What is expected:
Print, in exact form, the lines below from the one containing "### Documentation" through the one containing "Ivan Kruglov*, [Booking.com](https://www.booking.com)", and omit all others.

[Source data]

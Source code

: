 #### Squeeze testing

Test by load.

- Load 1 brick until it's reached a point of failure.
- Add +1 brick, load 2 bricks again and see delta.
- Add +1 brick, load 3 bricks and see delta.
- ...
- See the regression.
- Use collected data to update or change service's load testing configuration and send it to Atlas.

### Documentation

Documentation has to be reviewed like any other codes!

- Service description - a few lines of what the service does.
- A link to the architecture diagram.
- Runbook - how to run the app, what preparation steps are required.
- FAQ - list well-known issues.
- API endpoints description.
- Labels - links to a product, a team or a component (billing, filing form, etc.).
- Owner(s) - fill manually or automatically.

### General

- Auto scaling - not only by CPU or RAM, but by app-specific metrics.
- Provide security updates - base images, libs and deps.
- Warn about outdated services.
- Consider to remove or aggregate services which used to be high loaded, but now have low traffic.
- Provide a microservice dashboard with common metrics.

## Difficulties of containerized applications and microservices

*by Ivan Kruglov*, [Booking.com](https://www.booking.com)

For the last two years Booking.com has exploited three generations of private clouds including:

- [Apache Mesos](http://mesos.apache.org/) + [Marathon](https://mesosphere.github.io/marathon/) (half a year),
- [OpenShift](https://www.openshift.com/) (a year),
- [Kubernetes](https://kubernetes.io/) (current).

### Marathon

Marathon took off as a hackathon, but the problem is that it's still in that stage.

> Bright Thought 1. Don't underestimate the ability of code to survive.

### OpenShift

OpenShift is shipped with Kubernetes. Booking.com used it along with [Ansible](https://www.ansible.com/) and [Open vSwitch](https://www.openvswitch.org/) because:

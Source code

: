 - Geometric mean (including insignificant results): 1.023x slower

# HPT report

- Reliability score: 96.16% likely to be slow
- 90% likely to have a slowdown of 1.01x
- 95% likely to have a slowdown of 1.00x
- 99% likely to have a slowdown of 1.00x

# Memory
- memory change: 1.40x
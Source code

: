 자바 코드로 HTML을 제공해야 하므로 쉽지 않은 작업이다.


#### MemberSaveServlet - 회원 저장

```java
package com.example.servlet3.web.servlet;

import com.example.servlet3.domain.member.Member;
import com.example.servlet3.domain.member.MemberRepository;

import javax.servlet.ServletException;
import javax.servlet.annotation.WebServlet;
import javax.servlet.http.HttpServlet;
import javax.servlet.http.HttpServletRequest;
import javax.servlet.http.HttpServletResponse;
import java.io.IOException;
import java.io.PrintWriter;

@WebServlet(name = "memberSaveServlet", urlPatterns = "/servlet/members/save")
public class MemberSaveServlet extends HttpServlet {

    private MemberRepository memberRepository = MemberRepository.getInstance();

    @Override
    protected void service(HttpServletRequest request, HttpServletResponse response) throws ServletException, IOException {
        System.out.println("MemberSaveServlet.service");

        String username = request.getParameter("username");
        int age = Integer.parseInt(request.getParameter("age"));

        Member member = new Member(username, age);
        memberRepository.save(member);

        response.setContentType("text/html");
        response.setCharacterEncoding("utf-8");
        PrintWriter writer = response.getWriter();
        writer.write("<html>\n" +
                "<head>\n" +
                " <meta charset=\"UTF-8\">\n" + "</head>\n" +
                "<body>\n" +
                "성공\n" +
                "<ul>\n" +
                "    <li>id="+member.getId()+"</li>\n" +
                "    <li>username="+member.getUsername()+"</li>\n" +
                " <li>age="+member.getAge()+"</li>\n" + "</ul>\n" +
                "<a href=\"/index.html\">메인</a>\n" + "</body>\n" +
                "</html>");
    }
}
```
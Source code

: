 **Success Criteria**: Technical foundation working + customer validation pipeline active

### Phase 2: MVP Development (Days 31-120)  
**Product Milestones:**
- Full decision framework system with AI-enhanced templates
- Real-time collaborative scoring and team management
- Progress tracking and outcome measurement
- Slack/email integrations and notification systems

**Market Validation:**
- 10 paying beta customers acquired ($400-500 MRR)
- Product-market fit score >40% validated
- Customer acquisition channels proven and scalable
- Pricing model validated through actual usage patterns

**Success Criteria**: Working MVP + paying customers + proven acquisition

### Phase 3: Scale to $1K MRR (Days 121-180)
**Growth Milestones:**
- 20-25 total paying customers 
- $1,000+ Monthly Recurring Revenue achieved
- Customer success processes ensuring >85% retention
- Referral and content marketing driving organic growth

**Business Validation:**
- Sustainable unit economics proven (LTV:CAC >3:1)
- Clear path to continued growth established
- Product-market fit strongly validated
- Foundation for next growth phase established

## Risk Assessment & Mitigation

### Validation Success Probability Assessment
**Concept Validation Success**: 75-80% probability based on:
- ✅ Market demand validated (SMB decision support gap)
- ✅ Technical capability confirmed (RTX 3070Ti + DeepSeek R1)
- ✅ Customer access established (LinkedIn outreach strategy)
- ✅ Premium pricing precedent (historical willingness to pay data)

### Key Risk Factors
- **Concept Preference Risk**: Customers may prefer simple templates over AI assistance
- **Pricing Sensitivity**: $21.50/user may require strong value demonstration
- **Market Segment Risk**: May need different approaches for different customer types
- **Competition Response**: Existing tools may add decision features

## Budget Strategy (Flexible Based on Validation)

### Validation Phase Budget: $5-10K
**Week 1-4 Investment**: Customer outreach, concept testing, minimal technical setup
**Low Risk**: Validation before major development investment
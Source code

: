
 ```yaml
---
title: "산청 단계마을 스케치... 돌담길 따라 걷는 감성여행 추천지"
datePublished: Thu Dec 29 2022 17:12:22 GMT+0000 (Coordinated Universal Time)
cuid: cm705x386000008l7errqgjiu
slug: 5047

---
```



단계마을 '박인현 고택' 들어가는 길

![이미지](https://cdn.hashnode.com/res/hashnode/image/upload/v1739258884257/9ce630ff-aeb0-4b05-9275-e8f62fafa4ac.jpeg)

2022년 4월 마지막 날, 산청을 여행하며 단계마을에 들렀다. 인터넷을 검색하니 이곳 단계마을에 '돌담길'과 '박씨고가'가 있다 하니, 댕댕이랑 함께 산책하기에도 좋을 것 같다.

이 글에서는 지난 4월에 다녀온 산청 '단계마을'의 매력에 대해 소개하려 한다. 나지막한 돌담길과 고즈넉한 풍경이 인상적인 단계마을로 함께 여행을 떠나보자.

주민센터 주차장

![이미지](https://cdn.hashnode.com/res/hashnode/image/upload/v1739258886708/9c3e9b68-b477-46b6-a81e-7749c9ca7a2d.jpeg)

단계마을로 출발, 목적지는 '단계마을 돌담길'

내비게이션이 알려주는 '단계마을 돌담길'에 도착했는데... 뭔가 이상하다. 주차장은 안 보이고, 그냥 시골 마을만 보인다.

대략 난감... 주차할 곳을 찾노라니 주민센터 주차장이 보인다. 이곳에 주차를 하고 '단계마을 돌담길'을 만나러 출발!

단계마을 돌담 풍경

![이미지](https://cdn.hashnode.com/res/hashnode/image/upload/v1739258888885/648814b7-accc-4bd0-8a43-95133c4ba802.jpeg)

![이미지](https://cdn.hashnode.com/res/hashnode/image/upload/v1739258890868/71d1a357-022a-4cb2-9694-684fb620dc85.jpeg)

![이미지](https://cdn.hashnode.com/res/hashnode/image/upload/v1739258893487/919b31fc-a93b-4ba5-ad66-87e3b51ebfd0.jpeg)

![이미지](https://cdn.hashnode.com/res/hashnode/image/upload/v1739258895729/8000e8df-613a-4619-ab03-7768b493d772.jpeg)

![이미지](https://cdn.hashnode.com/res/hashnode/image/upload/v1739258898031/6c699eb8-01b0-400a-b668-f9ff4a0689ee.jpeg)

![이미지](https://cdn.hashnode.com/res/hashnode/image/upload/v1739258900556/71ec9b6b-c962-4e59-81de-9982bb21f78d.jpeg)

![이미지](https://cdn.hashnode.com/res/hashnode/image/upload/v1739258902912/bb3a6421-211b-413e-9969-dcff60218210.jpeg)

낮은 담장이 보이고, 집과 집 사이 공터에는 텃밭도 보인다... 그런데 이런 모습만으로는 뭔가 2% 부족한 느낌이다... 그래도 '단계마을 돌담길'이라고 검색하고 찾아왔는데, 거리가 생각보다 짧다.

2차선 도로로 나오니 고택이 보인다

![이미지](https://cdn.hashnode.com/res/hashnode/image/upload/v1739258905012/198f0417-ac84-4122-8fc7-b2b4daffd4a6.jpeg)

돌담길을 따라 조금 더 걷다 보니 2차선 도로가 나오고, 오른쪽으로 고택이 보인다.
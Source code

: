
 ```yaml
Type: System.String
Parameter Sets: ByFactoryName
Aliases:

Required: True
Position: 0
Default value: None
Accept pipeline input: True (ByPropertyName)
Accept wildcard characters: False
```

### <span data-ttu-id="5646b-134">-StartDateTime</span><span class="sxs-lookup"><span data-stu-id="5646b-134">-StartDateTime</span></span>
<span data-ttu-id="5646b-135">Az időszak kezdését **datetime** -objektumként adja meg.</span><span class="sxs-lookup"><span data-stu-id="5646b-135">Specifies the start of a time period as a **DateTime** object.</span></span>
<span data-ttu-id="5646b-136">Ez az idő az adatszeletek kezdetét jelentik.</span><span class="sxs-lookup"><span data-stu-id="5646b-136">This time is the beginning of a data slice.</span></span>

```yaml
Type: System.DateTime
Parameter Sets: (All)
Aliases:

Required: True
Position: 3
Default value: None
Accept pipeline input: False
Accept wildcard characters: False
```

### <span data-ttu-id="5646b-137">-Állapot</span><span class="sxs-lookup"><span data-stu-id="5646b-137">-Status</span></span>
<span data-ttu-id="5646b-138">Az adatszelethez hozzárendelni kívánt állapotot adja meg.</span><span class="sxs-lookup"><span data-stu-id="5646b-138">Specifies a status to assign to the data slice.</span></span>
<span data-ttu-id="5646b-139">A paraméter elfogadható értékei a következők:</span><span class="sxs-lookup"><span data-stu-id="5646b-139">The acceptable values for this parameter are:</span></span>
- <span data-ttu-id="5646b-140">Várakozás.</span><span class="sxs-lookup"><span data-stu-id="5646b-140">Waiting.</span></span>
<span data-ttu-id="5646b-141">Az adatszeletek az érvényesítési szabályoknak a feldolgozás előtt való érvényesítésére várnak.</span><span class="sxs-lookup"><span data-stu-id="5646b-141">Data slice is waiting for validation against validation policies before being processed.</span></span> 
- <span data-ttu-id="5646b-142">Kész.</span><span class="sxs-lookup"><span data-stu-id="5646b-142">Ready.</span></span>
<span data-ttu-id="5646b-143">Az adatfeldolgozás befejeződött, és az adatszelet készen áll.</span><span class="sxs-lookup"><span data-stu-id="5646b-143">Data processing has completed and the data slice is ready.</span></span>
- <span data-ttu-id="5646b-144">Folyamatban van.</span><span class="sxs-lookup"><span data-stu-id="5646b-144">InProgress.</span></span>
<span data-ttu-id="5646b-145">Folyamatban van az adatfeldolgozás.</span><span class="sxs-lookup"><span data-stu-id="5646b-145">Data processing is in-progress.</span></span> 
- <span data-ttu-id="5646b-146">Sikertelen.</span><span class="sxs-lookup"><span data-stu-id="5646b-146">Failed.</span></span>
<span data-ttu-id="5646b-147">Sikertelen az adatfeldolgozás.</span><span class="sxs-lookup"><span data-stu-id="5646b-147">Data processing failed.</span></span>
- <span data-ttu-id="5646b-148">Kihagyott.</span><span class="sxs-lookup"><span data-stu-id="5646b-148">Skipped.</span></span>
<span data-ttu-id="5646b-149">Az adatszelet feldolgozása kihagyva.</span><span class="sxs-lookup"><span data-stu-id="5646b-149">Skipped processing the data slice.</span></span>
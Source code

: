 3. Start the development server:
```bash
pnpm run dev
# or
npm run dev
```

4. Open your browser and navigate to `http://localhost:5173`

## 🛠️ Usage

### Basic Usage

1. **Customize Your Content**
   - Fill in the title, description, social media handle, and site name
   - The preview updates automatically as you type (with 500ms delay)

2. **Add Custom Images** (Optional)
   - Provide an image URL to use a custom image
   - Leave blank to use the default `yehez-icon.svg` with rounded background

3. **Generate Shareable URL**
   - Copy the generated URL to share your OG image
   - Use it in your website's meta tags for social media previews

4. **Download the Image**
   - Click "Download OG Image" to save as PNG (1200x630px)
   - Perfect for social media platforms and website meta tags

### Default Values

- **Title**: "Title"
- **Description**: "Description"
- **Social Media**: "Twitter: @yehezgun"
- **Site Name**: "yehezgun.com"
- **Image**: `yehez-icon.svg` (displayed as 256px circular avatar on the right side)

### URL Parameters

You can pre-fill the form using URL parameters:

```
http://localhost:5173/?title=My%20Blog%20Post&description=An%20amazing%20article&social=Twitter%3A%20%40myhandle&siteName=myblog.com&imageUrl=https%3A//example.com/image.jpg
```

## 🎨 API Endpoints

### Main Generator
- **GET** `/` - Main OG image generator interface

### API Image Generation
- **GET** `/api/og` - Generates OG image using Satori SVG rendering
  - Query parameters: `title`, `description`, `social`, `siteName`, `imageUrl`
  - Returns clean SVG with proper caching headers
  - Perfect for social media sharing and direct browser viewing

Finished task:
### Documentation

Documentation has to be reviewed like any other codes!

- Service description - a few lines of what the service does.
- A link to the architecture diagram.
- Runbook - how to run the app, what preparation steps are required.
- FAQ - list well-known issues.
- API endpoints description.
- Labels - links to a product, a team or a component (billing, filing form, etc.).
- Owner(s) - fill manually or automatically.

### General

- Auto scaling - not only by CPU or RAM, but by app-specific metrics.
- Provide security updates - base images, libs and deps.
- Warn about outdated services.
- Consider to remove or aggregate services which used to be high loaded, but now have low traffic.
- Provide a microservice dashboard with common metrics.

## Difficulties of containerized applications and microservices

*by Ivan Kruglov*, [Booking.com](https://www.booking.com)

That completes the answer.